WORK TASK:
In the entries that follow, repeat exactly the lines from the one that has "In his paper" through the one that has "to the set of", but omit pictures.

SUPPLIED DATA:
○ ○ ○ ○ ○
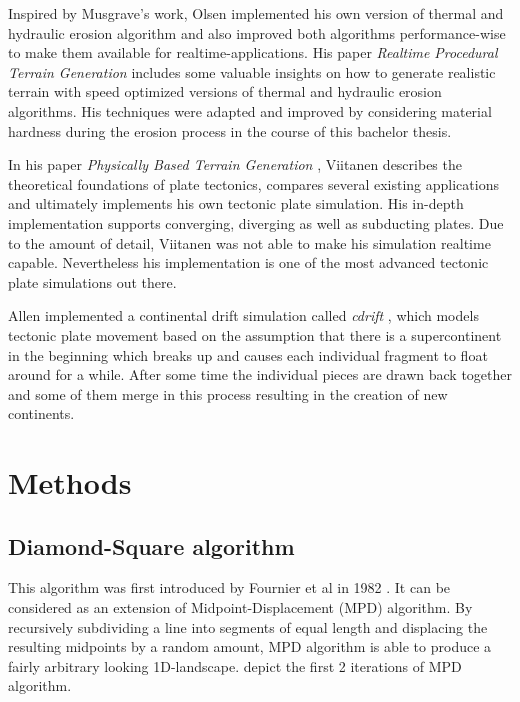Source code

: \documentclass[11pt,a4paper,twoside,openright]{report}
\begin{document}
Inspired by Musgrave's work, Olsen implemented his own version of thermal and hydraulic erosion algorithm and also improved both algorithms performance-wise to make them available for realtime-applications. His paper \emph{Realtime Procedural Terrain Generation} \cite{Olsen:2004} includes some valuable insights on how to generate realistic terrain with speed optimized versions of thermal and hydraulic erosion algorithms. His techniques were adapted and improved by considering material hardness during the erosion process in the course of this bachelor thesis.

In his paper \emph{Physically Based Terrain Generation} \cite{Viitanen:2012}, Viitanen describes the theoretical foundations of plate tectonics, compares several existing applications and ultimately implements his own tectonic plate simulation. His in-depth implementation supports converging, diverging as well as subducting plates. Due to the amount of detail, Viitanen was not able to make his simulation realtime capable. Nevertheless his implementation is one of the most advanced tectonic plate simulations out there.

Allen implemented a continental drift simulation called \emph{cdrift} \cite{Allen:1991}, which models tectonic plate movement based on the assumption that there is a supercontinent in the beginning which breaks up and causes each individual fragment to float around for a while. After some time the individual pieces are drawn back together and some of them merge in this process resulting in the creation of new continents.
\chapter{Methods}
\label{sec:methods}

\section{Diamond-Square algorithm}
This algorithm was first introduced by Fournier et al in 1982 \cite{Fournier:1982:CRS:358523.358553}. It can be considered as an extension of Midpoint-Displacement (MPD) algorithm. By recursively subdividing a line into segments of equal length and displacing the resulting midpoints by a random amount, MPD algorithm is able to produce a fairly arbitrary looking 1D-landscape.  depict the first 2 iterations of MPD algorithm.
\end{document}
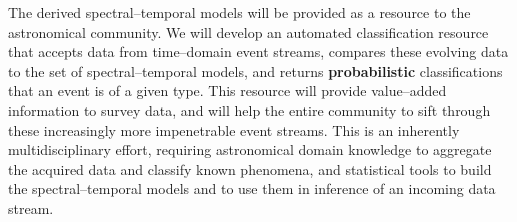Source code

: \bigskip \centerline{}

The derived spectral--temporal models will be provided as a resource to the
astronomical community.  We will develop an automated classification resource
that accepts data from time--domain event streams, compares these evolving data
to the set of spectral--temporal models, and returns {\bf probabilistic}
classifications that an event is of a given type.  This resource will provide
value--added information to survey data, and will help the entire community to
sift through these increasingly more impenetrable event streams. This is an
inherently multidisciplinary effort, requiring astronomical domain knowledge to
aggregate the acquired data and classify known phenomena, and statistical tools
to build the spectral--temporal models and to use them in inference of an
incoming data stream.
○ ○ ○ ○ ○
SOLUTION:
In his paper \emph{Physically Based Terrain Generation} \cite{Viitanen:2012}, Viitanen describes the theoretical foundations of plate tectonics, compares several existing applications and ultimately implements his own tectonic plate simulation. His in-depth implementation supports converging, diverging as well as subducting plates. Due to the amount of detail, Viitanen was not able to make his simulation realtime capable. Nevertheless his implementation is one of the most advanced tectonic plate simulations out there.

Allen implemented a continental drift simulation called \emph{cdrift} \cite{Allen:1991}, which models tectonic plate movement based on the assumption that there is a supercontinent in the beginning which breaks up and causes each individual fragment to float around for a while. After some time the individual pieces are drawn back together and some of them merge in this process resulting in the creation of new continents.
\chapter{Methods}
\label{sec:methods}

\section{Diamond-Square algorithm}
This algorithm was first introduced by Fournier et al in 1982 \cite{Fournier:1982:CRS:358523.358553}. It can be considered as an extension of Midpoint-Displacement (MPD) algorithm. By recursively subdividing a line into segments of equal length and displacing the resulting midpoints by a random amount, MPD algorithm is able to produce a fairly arbitrary looking 1D-landscape.  depict the first 2 iterations of MPD algorithm.
\end{document}
Source code

: \bigskip \centerline{}

The derived spectral--temporal models will be provided as a resource to the
astronomical community.  We will develop an automated classification resource
that accepts data from time--domain event streams, compares these evolving data
to the set of spectral--temporal models, and returns {\bf probabilistic}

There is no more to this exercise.